### Work task
Which lines of the entries below include "justa"? List them all.

Plain-text document sources
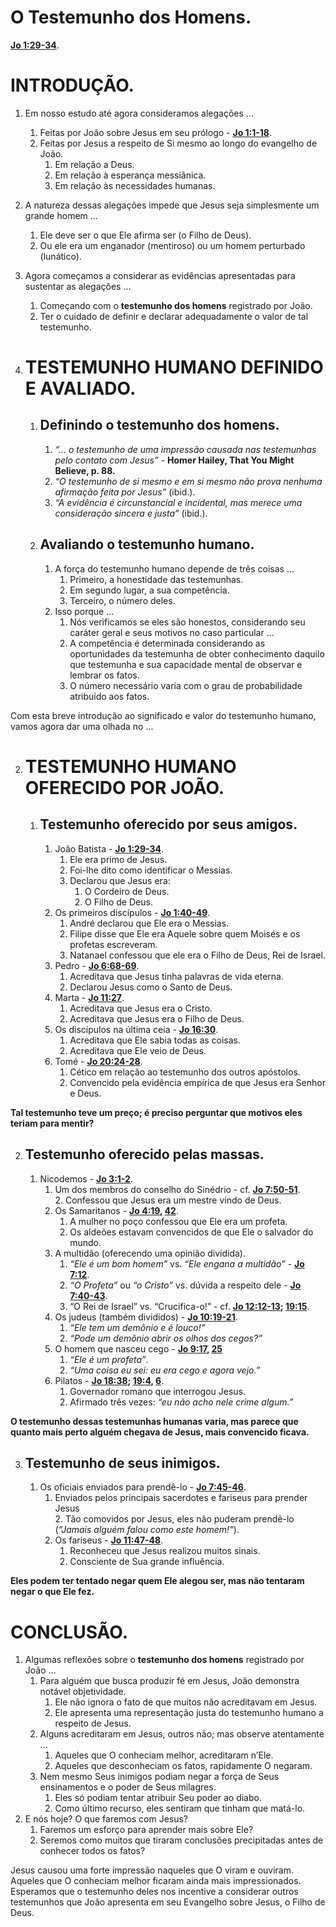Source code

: # O Testemunho dos Homens.

[**Jo 1:29-34**](https://ref.ly/John%201.29-34;nkjv?t=biblia).

# INTRODUÇÃO.

1. Em nosso estudo até agora consideramos alegações ...  
   1. Feitas por João sobre Jesus em seu prólogo \- [**Jo 1:1-18**](https://ref.ly/John%201.1-18;nkjv?t=biblia).  
   2. Feitas por Jesus a respeito de Si mesmo ao longo do evangelho de João.  
      1. Em relação a Deus.  
      2. Em relação à esperança messiânica.  
      3. Em relação às necessidades humanas.  
2. A natureza dessas alegações impede que Jesus seja simplesmente um grande homem ...  
   1. Ele deve ser o que Ele afirma ser (o Filho de Deus).  
   2. Ou ele era um enganador (mentiroso) ou um homem perturbado (lunático).  
3. Agora começamos a considerar as evidências apresentadas para sustentar as alegações ...  
   1. Começando com o **testemunho dos homens** registrado por João.  
   2. Ter o cuidado de definir e declarar adequadamente o valor de tal testemunho.

1. # TESTEMUNHO HUMANO DEFINIDO E AVALIADO.

   1. ## Definindo o testemunho dos homens.

      1. *“... o testemunho de uma impressão causada nas testemunhas pelo contato com Jesus”* \- **Homer Hailey, That You Might Believe, p. 88\.**  
      2. *“O testemunho de si mesmo e em si mesmo não prova nenhuma afirmação feita por Jesus”* (ibid.).  
      3. *“A evidência é circunstancial e incidental, mas merece uma consideração sincera e justa”* (ibid.).

   2. ## Avaliando o testemunho humano.

      1. A força do testemunho humano depende de três coisas ...  
         1. Primeiro, a honestidade das testemunhas.  
         2. Em segundo lugar, a sua competência.  
         3. Terceiro, o número deles.  
      2. Isso porque ...  
         1. Nós verificamos se eles são honestos, considerando seu caráter geral e seus motivos no caso particular ...  
         2. A competência é determinada considerando as oportunidades da testemunha de obter conhecimento daquilo que testemunha e sua capacidade mental de observar e lembrar os fatos.  
         3. O número necessário varia com o grau de probabilidade atribuído aos fatos.

Com esta breve introdução ao significado e valor do testemunho humano, vamos agora dar uma olhada no ...

2. # TESTEMUNHO HUMANO OFERECIDO POR JOÃO.

   1. ## Testemunho oferecido por seus amigos.

      1. João Batista \- [**Jo 1:29-34**](https://ref.ly/John%201.29-34;nkjv?t=biblia).  
         1. Ele era primo de Jesus.  
         2. Foi-lhe dito como identificar o Messias.  
         3. Declarou que Jesus era:  
            1. O Cordeiro de Deus.  
            2. O Filho de Deus.  
      2. Os primeiros discípulos \- [**Jo 1:40-49**](https://ref.ly/John%201.40-49;nkjv?t=biblia).  
         1. André declarou que Ele era o Messias.  
         2. Filipe disse que Ele era Aquele sobre quem Moisés e os profetas escreveram.  
         3. Natanael confessou que ele era o Filho de Deus, Rei de Israel.  
      3. Pedro \- [**Jo 6:68-69**](https://ref.ly/John%206.68-69;nkjv?t=biblia).  
         1. Acreditava que Jesus tinha palavras de vida eterna.  
         2. Declarou Jesus como o Santo de Deus.  
      4. Marta \- [**Jo 11:27**](https://ref.ly/John%2011.27;nkjv?t=biblia).  
         1. Acreditava que Jesus era o Cristo.  
         2. Acreditava que Jesus era o Filho de Deus.  
      5. Os discípulos na última ceia \- [**Jo 16:30**](https://ref.ly/John%2016.30;nkjv?t=biblia).  
         1. Acreditava que Ele sabia todas as coisas.  
         2. Acreditava que Ele veio de Deus.  
      6. Tomé \- [**Jo 20:24-28**](https://ref.ly/John%2020.24-28;nkjv?t=biblia).  
         1. Cético em relação ao testemunho dos outros apóstolos.  
         2. Convencido pela evidência empírica de que Jesus era Senhor e Deus.

**Tal testemunho teve um preço; é preciso perguntar que motivos eles teriam para mentir?**

2. ## Testemunho oferecido pelas massas.

   1. Nicodemos \- [**Jo 3:1-2**](https://ref.ly/John%203.1-2;nkjv?t=biblia).  
      1. Um dos membros do conselho do Sinédrio \- cf. [**Jo 7:50-51**](https://ref.ly/John%207.50-51;nkjv?t=biblia).  
         2. Confessou que Jesus era um mestre vindo de Deus.  
      2. Os Samaritanos \- [**Jo 4:19**](https://ref.ly/John%204.19;nkjv?t=biblia)**, [42](https://ref.ly/Jn%204.42;nkjv?t=biblia)**.  
         1. A mulher no poço confessou que Ele era um profeta.  
         2. Os aldeões estavam convencidos de que Ele o salvador do mundo.  
      3. A multidão (oferecendo uma opinião dividida).  
         1. *“Ele é um bom homem”* vs. *“Ele engana a multidão”* \- [**Jo 7:12**](https://ref.ly/John%207.12;nkjv?t=biblia).  
         2. *“O Profeta”* ou *“o Cristo”* vs. dúvida a respeito dele \- [**Jo 7:40-43**](https://ref.ly/John%207.40-43;nkjv?t=biblia).  
         3. “O Rei de Israel” vs. “Crucifica-o\!” \- cf. [**Jo 12:12-13**](https://ref.ly/John%2012.12-13;nkjv?t=biblia)**; [19:15](https://ref.ly/Jn%2019.15;nkjv?t=biblia)**.  
      4. Os judeus (também divididos) \- [**Jo 10:19-21**](https://ref.ly/John%2010.19-21;nkjv?t=biblia).  
         1. *“Ele tem um demônio e é louco\!”*  
         2. *“Pode um demônio abrir os olhos dos cegos?”*  
      5. O homem que nasceu cego \- [**Jo 9:17**](https://ref.ly/John%209.17;nkjv?t=biblia)**, [25](https://ref.ly/Jn%209.25;nkjv?t=biblia)**  
         1. *“Ele é um profeta”*.  
         2. *“Uma coisa eu sei: eu era cego e agora vejo.”*  
      6. Pilatos \- [**Jo 18:38**](https://ref.ly/John%2018.38;nkjv?t=biblia)**; [19:4](https://ref.ly/Jn%2019.4;nkjv?t=biblia), [6](https://ref.ly/Jn%2019.6;nkjv?t=biblia)**.  
         1. Governador romano que interrogou Jesus.  
         2. Afirmado três vezes: *“eu não acho nele crime algum.”*

**O testemunho dessas testemunhas humanas varia, mas parece que quanto mais perto alguém chegava de Jesus, mais convencido ficava.**

3. ## Testemunho de seus inimigos.

   1. Os oficiais enviados para prendê-lo \- [**Jo 7:45-46**](https://ref.ly/John%207.45-46;nkjv?t=biblia).  
      1. Enviados pelos principais sacerdotes e fariseus para prender Jesus  
         2. Tão comovidos por Jesus, eles não puderam prendê-lo (*“Jamais alguém falou como este homem\!”*).  
      2. Os fariseus \- [**Jo 11:47-48**](https://ref.ly/John%2011.47-48;nkjv?t=biblia).  
         1. Reconheceu que Jesus realizou muitos sinais.  
         2. Consciente de Sua grande influência.

**Eles podem ter tentado negar quem Ele alegou ser, mas não tentaram negar o que Ele fez.**

# CONCLUSÃO.

1. Algumas reflexões sobre o **testemunho dos homens** registrado por João ...  
   1. Para alguém que busca produzir fé em Jesus, João demonstra notável objetividade.  
      1. Ele não ignora o fato de que muitos não acreditavam em Jesus.  
      2. Ele apresenta uma representação justa do testemunho humano a respeito de Jesus.  
   2. Alguns acreditaram em Jesus, outros não; mas observe atentamente ...  
      1. Aqueles que O conheciam melhor, acreditaram n’Ele.  
      2. Aqueles que desconheciam os fatos, rapidamente O negaram.  
   3. Nem mesmo Seus inimigos podiam negar a força de Seus ensinamentos e o poder de Seus milagres.  
      1. Eles só podiam tentar atribuir Seu poder ao diabo.  
      2. Como último recurso, eles sentiram que tinham que matá-lo.  
2. E nós hoje? O que faremos com Jesus?  
   1. Faremos um esforço para aprender mais sobre Ele?  
   2. Seremos como muitos que tiraram conclusões precipitadas antes de conhecer todos os fatos?

Jesus causou uma forte impressão naqueles que O viram e ouviram. Aqueles que O conheciam melhor ficaram ainda mais impressionados. Esperamos que o testemunho deles nos incentive a considerar outros testemunhos que João apresenta em seu Evangelho sobre Jesus, o Filho de Deus.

### Answer to the exercise
      3. *“A evidência é circunstancial e incidental, mas merece uma consideração sincera e justa”* (ibid.).
      2. Ele apresenta uma representação justa do testemunho humano a respeito de Jesus.  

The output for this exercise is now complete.